Hackett and Houghton concluded that the distal (ring plain) facies consists of interbedded epiclastic volcanic deposits that are interbedded with ashfall deposits and fluvially reworked avalanche or volcanic mudflows. This plain forms a 6- to 15-km-wide girdle around the composite cone, which is formed by overlapping alluvial fans. Hummocky mounds on the plain are part of a sector collapse avalanche deposit.
Hackett and Houghton also determined that the cones at Ruapehu are mostly constructed of lavas and domes and that pyroclastic and epiclastic materials are found mostly on the ring plain.

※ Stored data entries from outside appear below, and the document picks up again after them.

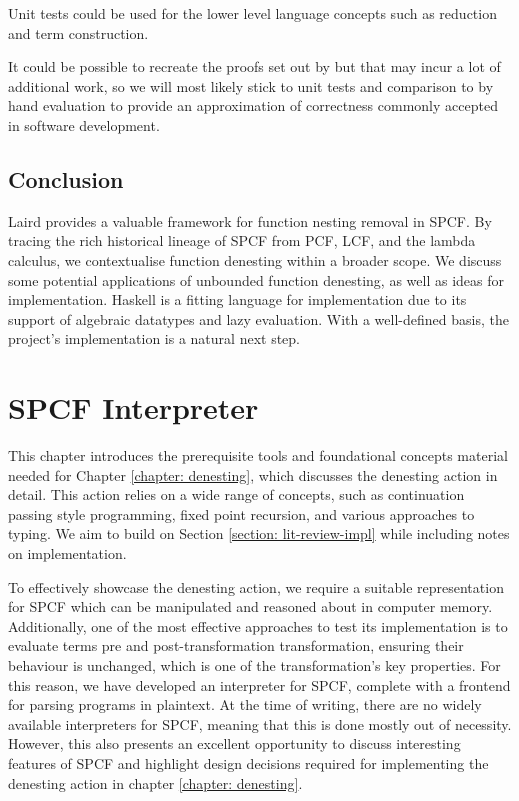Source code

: \documentclass[12pt,a4paper]{report}
\theoremstyle{definition}
\theoremstyle{remark}
\begin{document}
Unit tests could be used for the lower level language concepts such as reduction and term construction.

It could be possible to recreate the proofs set out by \cite{laird_2007} but that may incur a lot of additional work, so we will most likely stick to unit tests and comparison to by hand evaluation to provide an approximation of correctness commonly accepted in software development.

\section{Conclusion}
Laird provides a valuable framework for function nesting removal in SPCF. By tracing the rich historical lineage of SPCF from PCF, LCF, and the lambda calculus, we contextualise function denesting within a broader scope. We discuss some potential applications of unbounded function denesting, as well as ideas for implementation. Haskell is a fitting language for implementation due to its support of algebraic datatypes and lazy evaluation. With a well-defined basis, the project's implementation is a natural next step.

\chapter{SPCF Interpreter}\label{chapter: interpreter}
This chapter introduces the prerequisite tools and foundational concepts material needed for Chapter \ref{chapter: denesting}, which discusses the denesting action in detail. This action relies on a wide range of concepts, such as continuation passing style programming, fixed point recursion, and various approaches to typing. We aim to build on Section \ref{section: lit-review-impl} while including notes on implementation.

To effectively showcase the denesting action, we require a suitable representation for SPCF which can be manipulated and reasoned about in computer memory. Additionally, one of the most effective approaches to test its implementation is to evaluate terms pre and post-transformation transformation, ensuring their behaviour is unchanged, which is one of the transformation's key properties. For this reason, we have developed an interpreter for SPCF, complete with a frontend for parsing programs in plaintext. At the time of writing, there are no widely available interpreters for SPCF, meaning that this is done mostly out of necessity. However, this also presents an excellent opportunity to discuss interesting features of SPCF and highlight design decisions required for implementing the denesting action in chapter  \ref{chapter: denesting}.
\end{document}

A Model Based on Heat Flow Measurements
Iriyama and Oki (1978) measured temperature profiles in Hakone Volcano, Japan. However, the model was for a composite cone that grew within a small caldera. Hydrothermal activity is most intense in the eastern half of the caldera—probably because recharged groundwater from the lake in the western half of the caldera flows toward sea level in the east (Fig. 7.20). The thermal regime is most likely related to the caldera and not to the overlying composite cone.
Composite Cone Geothermal Systems
As discussed earlier in this chapter, many of the geothermal systems that were believed to be part of composite cones are actually located below the mature cones or are linked to other structures such as calderas and recent extensional faulting. Within the
Cascade Range of the U.S., there are few surface manifestations of hydrothermal activity at young composite cones (Duffield, 1983). Basaltic and andesitic volcanoes are generally not underlain by large, shallow crustal magma reservoirs. Only the most mature of these cones contain known geothermal reservoirs: for example, Crater Lake and Newberry volcanoes in Oregon, where there are young, voluminous, silicic magmas and small calderas.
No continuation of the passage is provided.